By David R. Carlin | October 1997
David R. Carlin is Associate Professor of Sociology and Philosophy at the Community College of Rhode Island.

Voltaire once said, “If God did not exist, it would be necessary to invent him.” We can give this a 20th-century twist by saying, “If Hitler did not exist, it would be necessary to invent him.”

Of course, ages prior to our own did not lack someone who personified evil: Satan has always been available. But in the latter part of the modern era, many find it difficult to believe in supernatural beings of any type, especially the diabolical type. Yet even those who feel secure only on the “solid” ground of naturalism have witnessed what appears to be evil incarnate, in an actual human being, one who was seen, heard, photographed, and recorded.
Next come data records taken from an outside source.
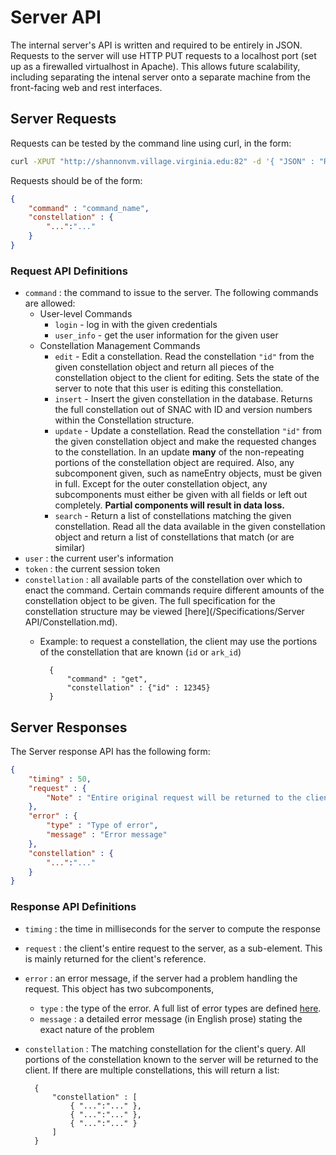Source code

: # Server API

The internal server's API is written and required to be entirely in JSON.  Requests to the server will use HTTP PUT requests to a localhost port (set up as a firewalled virtualhost in Apache).  This allows future scalability, including separating the intenal server onto a separate machine from the front-facing web and rest interfaces.

## Server Requests

Requests can be tested by the command line using curl, in the form:
```bash
curl -XPUT "http://shannonvm.village.virginia.edu:82" -d '{ "JSON" : "Request"}'
```

Requests should be of the form:
```json
{
    "command" : "command_name",
    "constellation" : {
        "...":"..."
    }
}
```

### Request API Definitions

* `command` : the command to issue to the server.  The following commands are allowed:
    * User-level Commands
        * `login` - log in with the given credentials
        * `user_info` - get the user information for the given user
    * Constellation Management Commands
        * `edit` - Edit a constellation.  Read the constellation `"id"` from the given constellation object
        and return all pieces of the constellation object to the client for editing.  Sets the state
        of the server to note that this user is editing this constellation.
        * `insert` - Insert the given constellation in the database.  Returns the full constellation
        out of SNAC with ID and version numbers within the Constellation structure.
        * `update` - Update a constellation.  Read the constellation `"id"` from the given constellation
        object and make the requested changes to the constellation.  In an update **many** of the non-repeating portions of the constellation object are required.  Also, any subcomponent given, such as nameEntry objects, must be given in full.  Except for the outer constellation object, any subcomponents must either be given with all fields or left out completely.  **Partial components will result in data loss.**
        * `search` - Return a list of constellations matching the given constellation.  Read all the data available
        in the given constellation object and return a list of constellations that match (or are similar)
* `user` : the current user's information
* `token` : the current session token
* `constellation` : all available parts of the constellation over which to enact the command.  Certain commands require different amounts of the constellation object to be given.  The full specification for the constellation structure may be viewed [here](/Specifications/Server API/Constellation.md).
    * Example: to request a constellation, the client may use the portions of the constellation that are known (`id` or `ark_id`)

            {
                "command" : "get",
                "constellation" : {"id" : 12345}
            }



## Server Responses

The Server response API has the following form:
```json
{
    "timing" : 50,
    "request" : {
        "Note" : "Entire original request will be returned to the client."
    },
    "error" : {
        "type" : "Type of error",
        "message" : "Error message"
    },
    "constellation" : {
        "...":"..."
    }
}
```

### Response API Definitions

* `timing` : the time in milliseconds for the server to compute the response
* `request` : the client's entire request to the server, as a sub-element.  This is mainly returned for the client's reference.
* `error` : an error message, if the server had a problem handling the request.  This object has two subcomponents,
    * `type` : the type of the error.  A full list of error types are defined [here](http://shannonvm.village.virginia.edu:83).
    * `message` : a detailed error message (in English prose) stating the exact nature of the problem
* `constellation` : The matching constellation for the client's query.  All portions of the constellation known to the server will be returned to the client.  If there are multiple constellations, this will return a list:

        {
            "constellation" : [
                { "...":"..." },
                { "...":"..." },
                { "...":"..." }
            ]
        }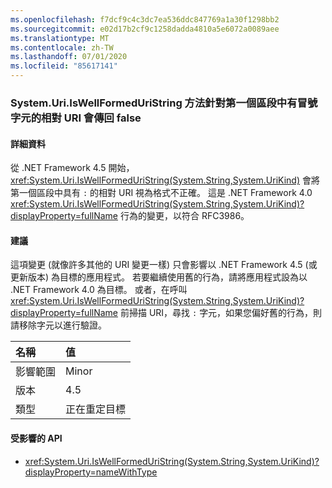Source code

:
 ```yaml
---
ms.openlocfilehash: f7dcf9c4c3dc7ea536ddc847769a1a30f1298bb2
ms.sourcegitcommit: e02d17b2cf9c1258dadda4810a5e6072a0089aee
ms.translationtype: MT
ms.contentlocale: zh-TW
ms.lasthandoff: 07/01/2020
ms.locfileid: "85617141"
---
```

### <a name="systemuriiswellformeduristring-method-returns-false-for-relative-uris-with-a-colon-char-in-first-segment"></a>System.Uri.IsWellFormedUriString 方法針對第一個區段中有冒號字元的相對 URI 會傳回 false

#### <a name="details"></a>詳細資料

從 .NET Framework 4.5 開始，<xref:System.Uri.IsWellFormedUriString(System.String,System.UriKind)> 會將第一個區段中具有 `:` 的相對 URI 視為格式不正確。 這是 .NET Framework 4.0 <xref:System.Uri.IsWellFormedUriString(System.String,System.UriKind)?displayProperty=fullName> 行為的變更，以符合 RFC3986。

#### <a name="suggestion"></a>建議

這項變更 (就像許多其他的 URI 變更一樣) 只會影響以 .NET Framework 4.5 (或更新版本) 為目標的應用程式。 若要繼續使用舊的行為，請將應用程式設為以 .NET Framework 4.0 為目標。 或者，在呼叫 <xref:System.Uri.IsWellFormedUriString(System.String,System.UriKind)?displayProperty=fullName> 前掃描 URI，尋找 `:` 字元，如果您偏好舊的行為，則請移除字元以進行驗證。

| 名稱    | 值       |
|:--------|:------------|
| 影響範圍   | Minor       |
| 版本 | 4.5         |
| 類型    | 正在重定目標 |

#### <a name="affected-apis"></a>受影響的 API

- <xref:System.Uri.IsWellFormedUriString(System.String,System.UriKind)?displayProperty=nameWithType>
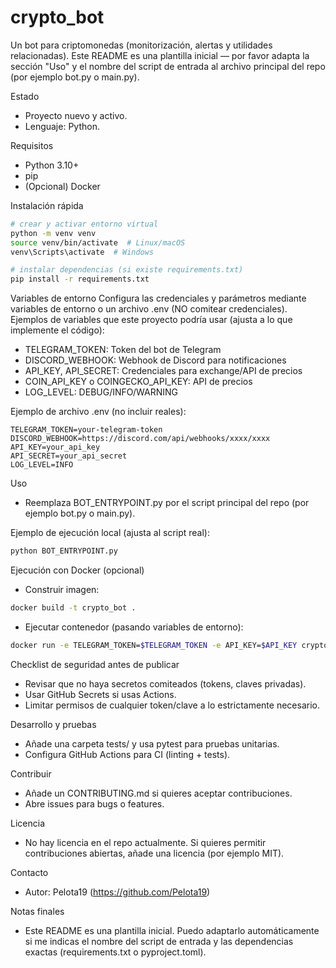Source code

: # crypto_bot

Un bot para criptomonedas (monitorización, alertas y utilidades relacionadas). Este README es una plantilla inicial — por favor adapta la sección "Uso" y el nombre del script de entrada al archivo principal del repo (por ejemplo bot.py o main.py).

Estado
- Proyecto nuevo y activo.
- Lenguaje: Python.

Requisitos
- Python 3.10+
- pip
- (Opcional) Docker

Instalación rápida
```bash
# crear y activar entorno virtual
python -m venv venv
source venv/bin/activate  # Linux/macOS
venv\Scripts\activate  # Windows

# instalar dependencias (si existe requirements.txt)
pip install -r requirements.txt
```

Variables de entorno
Configura las credenciales y parámetros mediante variables de entorno o un archivo .env (NO comitear credenciales). Ejemplos de variables que este proyecto podría usar (ajusta a lo que implemente el código):

- TELEGRAM_TOKEN: Token del bot de Telegram
- DISCORD_WEBHOOK: Webhook de Discord para notificaciones
- API_KEY, API_SECRET: Credenciales para exchange/API de precios
- COIN_API_KEY o COINGECKO_API_KEY: API de precios
- LOG_LEVEL: DEBUG/INFO/WARNING

Ejemplo de archivo .env (no incluir reales):
```env
TELEGRAM_TOKEN=your-telegram-token
DISCORD_WEBHOOK=https://discord.com/api/webhooks/xxxx/xxxx
API_KEY=your_api_key
API_SECRET=your_api_secret
LOG_LEVEL=INFO
```

Uso
- Reemplaza BOT_ENTRYPOINT.py por el script principal del repo (por ejemplo bot.py o main.py).

Ejemplo de ejecución local (ajusta al script real):
```bash
python BOT_ENTRYPOINT.py
```

Ejecución con Docker (opcional)
- Construir imagen:
```bash
docker build -t crypto_bot .
```
- Ejecutar contenedor (pasando variables de entorno):
```bash
docker run -e TELEGRAM_TOKEN=$TELEGRAM_TOKEN -e API_KEY=$API_KEY crypto_bot
```

Checklist de seguridad antes de publicar
- Revisar que no haya secretos comiteados (tokens, claves privadas).
- Usar GitHub Secrets si usas Actions.
- Limitar permisos de cualquier token/clave a lo estrictamente necesario.

Desarrollo y pruebas
- Añade una carpeta tests/ y usa pytest para pruebas unitarias.
- Configura GitHub Actions para CI (linting + tests).

Contribuir
- Añade un CONTRIBUTING.md si quieres aceptar contribuciones.
- Abre issues para bugs o features.

Licencia
- No hay licencia en el repo actualmente. Si quieres permitir contribuciones abiertas, añade una licencia (por ejemplo MIT).

Contacto
- Autor: Pelota19 (https://github.com/Pelota19)

Notas finales
- Este README es una plantilla inicial. Puedo adaptarlo automáticamente si me indicas el nombre del script de entrada y las dependencias exactas (requirements.txt o pyproject.toml).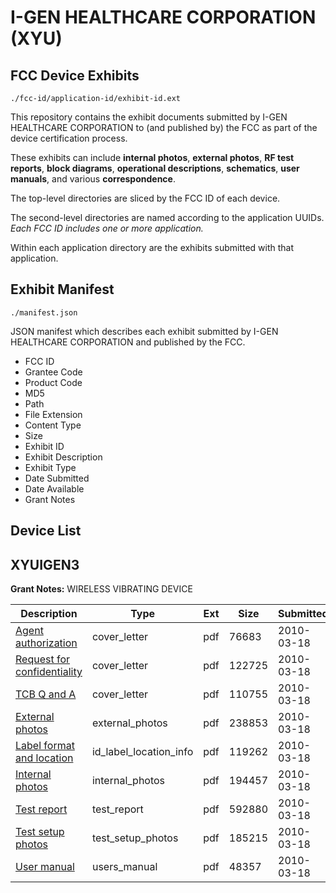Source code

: # I-GEN HEALTHCARE CORPORATION (XYU)
## FCC Device Exhibits

```
./fcc-id/application-id/exhibit-id.ext
```

This repository contains the exhibit documents submitted by I-GEN HEALTHCARE CORPORATION to (and published by) the FCC as part of the device certification process.

These exhibits can include **internal photos**, **external photos**, **RF test reports**, **block diagrams**, **operational descriptions**, **schematics**, **user manuals**, and various **correspondence**.

The top-level directories are sliced by the FCC ID of each device.

The second-level directories are named according to the application UUIDs. *Each FCC ID includes one or more application.*

Within each application directory are the exhibits submitted with that application. 

## Exhibit Manifest

```
./manifest.json
```

JSON manifest which describes each exhibit submitted by I-GEN HEALTHCARE CORPORATION and published by the FCC.

- FCC ID
- Grantee Code
- Product Code
- MD5
- Path
- File Extension
- Content Type
- Size
- Exhibit ID
- Exhibit Description
- Exhibit Type
- Date Submitted
- Date Available
- Grant Notes

## Device List
## XYUIGEN3
**Grant Notes:** WIRELESS VIBRATING DEVICE

| Description | Type | Ext | Size | Submitted | Available |
| ----------- | ---- | --- | ---- | --------- | --------- |
| [Agent authorization](XYUIGEN3/da96deec1cddfab9c7386a8bed816ad0/1254209.pdf) | cover_letter | pdf | 76683 | 2010-03-18 | 2010-03-18 |
| [Request for confidentiality](XYUIGEN3/da96deec1cddfab9c7386a8bed816ad0/1254210.pdf) | cover_letter | pdf | 122725 | 2010-03-18 | 2010-03-18 |
| [TCB Q and A](XYUIGEN3/da96deec1cddfab9c7386a8bed816ad0/1254214.pdf) | cover_letter | pdf | 110755 | 2010-03-18 | 2010-03-18 |
| [External photos](XYUIGEN3/da96deec1cddfab9c7386a8bed816ad0/1254211.pdf) | external_photos | pdf | 238853 | 2010-03-18 | 2010-03-18 |
| [Label format and location](XYUIGEN3/da96deec1cddfab9c7386a8bed816ad0/1254212.pdf) | id_label_location_info | pdf | 119262 | 2010-03-18 | 2010-03-18 |
| [Internal photos](XYUIGEN3/da96deec1cddfab9c7386a8bed816ad0/1254213.pdf) | internal_photos | pdf | 194457 | 2010-03-18 | 2010-03-18 |
| [Test report](XYUIGEN3/da96deec1cddfab9c7386a8bed816ad0/1254215.pdf) | test_report | pdf | 592880 | 2010-03-18 | 2010-03-18 |
| [Test setup photos](XYUIGEN3/da96deec1cddfab9c7386a8bed816ad0/1254216.pdf) | test_setup_photos | pdf | 185215 | 2010-03-18 | 2010-03-18 |
| [User manual](XYUIGEN3/da96deec1cddfab9c7386a8bed816ad0/1254217.pdf) | users_manual | pdf | 48357 | 2010-03-18 | 2010-03-18 |
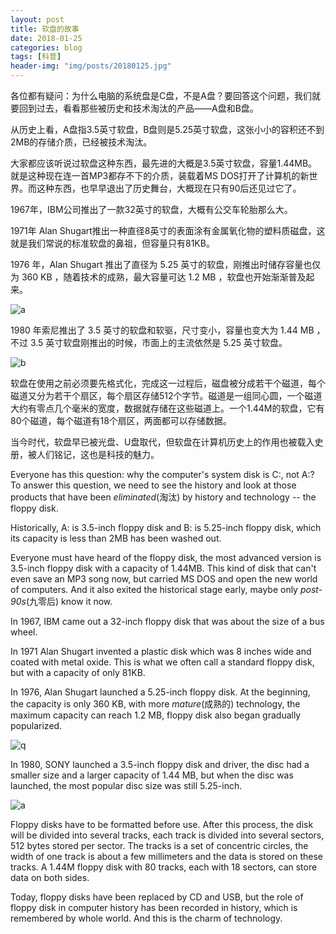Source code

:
 ```yaml
---
layout: post
title: 软盘的故事
date: 2018-01-25
categories: blog
tags: [科普]
header-img: "img/posts/20180125.jpg"
---
```

各位都有疑问：为什么电脑的系统盘是C盘，不是A盘？要回答这个问题，我们就要回到过去，看看那些被历史和技术淘汰的产品——A盘和B盘。

从历史上看，A盘指3.5英寸软盘，B盘则是5.25英寸软盘，这张小小的容积还不到2MB的存储介质，已经被技术淘汰。

大家都应该听说过软盘这种东西，最先进的大概是3.5英寸软盘，容量1.44MB。就是这种现在连一首MP3都存不下的介质，装载着MS DOS打开了计算机的新世界。而这种东西，也早早退出了历史舞台，大概现在只有90后还见过它了。

1967年，IBM公司推出了一款32英寸的软盘，大概有公交车轮胎那么大。

1971年 Alan Shugart推出一种直径8英寸的表面涂有金属氧化物的塑料质磁盘，这就是我们常说的标准软盘的鼻祖，但容量只有81KB。

1976 年，Alan Shugart 推出了直径为 5.25 英寸的软盘，刚推出时储存容量也仅为 360 KB ，随着技术的成熟，最大容量可达 1.2 MB ，软盘也开始渐渐普及起来。

![a](https://raw.githubusercontent.com/allen5261/allen5261.github.io/master/img/posts/20180125b.jpeg)

1980 年索尼推出了 3.5 英寸的软盘和软驱，尺寸变小，容量也变大为 1.44 MB ，不过 3.5 英寸软盘刚推出的时候，市面上的主流依然是 5.25 英寸软盘。

![b](https://raw.githubusercontent.com/allen5261/allen5261.github.io/master/img/posts/20180125a.jpg)

软盘在使用之前必须要先格式化，完成这一过程后，磁盘被分成若干个磁道，每个磁道又分为若干个扇区，每个扇区存储512个字节。磁道是一组同心圆，一个磁道大约有零点几个毫米的宽度，数据就存储在这些磁道上。一个1.44M的软盘，它有80个磁道，每个磁道有18个扇区，两面都可以存储数据。

当今时代，软盘早已被光盘、U盘取代，但软盘在计算机历史上的作用也被载入史册，被人们铭记，这也是科技的魅力。

Everyone has this question: why the computer's system disk is C:, not A:? To answer this question, we need to see the history and look at those products that have been _eliminated_(淘汰) by history and technology -- the floppy disk.

Historically, A: is 3.5-inch floppy disk and B: is 5.25-inch floppy disk, which its capacity is less than 2MB has been washed out.

Everyone must have heard of the floppy disk, the most advanced version is 3.5-inch floppy disk with a capacity of 1.44MB. This kind of disk that can't even save an MP3 song now, but carried MS DOS and open the new world of computers. And it also exited the historical stage early, maybe only _post-90s_(九零后) know it now.

In 1967, IBM came out a 32-inch floppy disk that was about the size of a bus wheel.

In 1971 Alan Shugart invented a plastic disk which was 8 inches wide and coated with metal oxide. This is what we often call a standard floppy disk, but with a capacity of only 81KB.

In 1976, Alan Shugart launched a 5.25-inch floppy disk. At the beginning, the capacity is only 360 KB, with more _mature_(成熟的) technology, the maximum capacity can reach 1.2 MB, floppy disk also began gradually popularized.

![q](https://raw.githubusercontent.com/allen5261/allen5261.github.io/master/img/posts/20180125b.jpeg)

In 1980, SONY launched a 3.5-inch floppy disk and driver, the disc had a smaller size and a larger capacity of 1.44 MB, but when the disc was launched, the most popular disc size was still 5.25-inch.

![a](https://raw.githubusercontent.com/allen5261/allen5261.github.io/master/img/posts/20180125a.jpg)

Floppy disks have to be formatted before use. After this process, the disk will be divided into several tracks, each track is divided into several sectors, 512 bytes stored per sector. The tracks is a set of concentric circles, the width of one track is about a few millimeters and the data is stored on these tracks. A 1.44M floppy disk with 80 tracks, each with 18 sectors, can store data on both sides.

Today, floppy disks have been replaced by CD and USB, but the role of floppy disk in computer history has been recorded in history, which is remembered by whole world. And this is the charm of technology.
Thus Hitler has provided many people with a kind of universal standard of evil, like the standard meter they keep in Paris. Sometimes he is utilized by way of mitigation — e.g., “Granted, X is very bad, but he’s nowhere near as bad as Hitler.” More often, however, he’s used by way of rhetorical attack — e.g., when we suggest that someone bears a moral resemblance to Hitler, or shares certain principles with him, or is tending in a Hitlerian direction.

This rhetoric, it should be noted, is made use of by both Right and Left. Prolifers often compare the American abortion-on-demand regime to Hitler’s genocidal practices. This is the point of calling abortion “the silent holocaust.” And the homosexual movement suggests that its foes are more than a little Hitler-like. This is the point of the pink triangle symbol.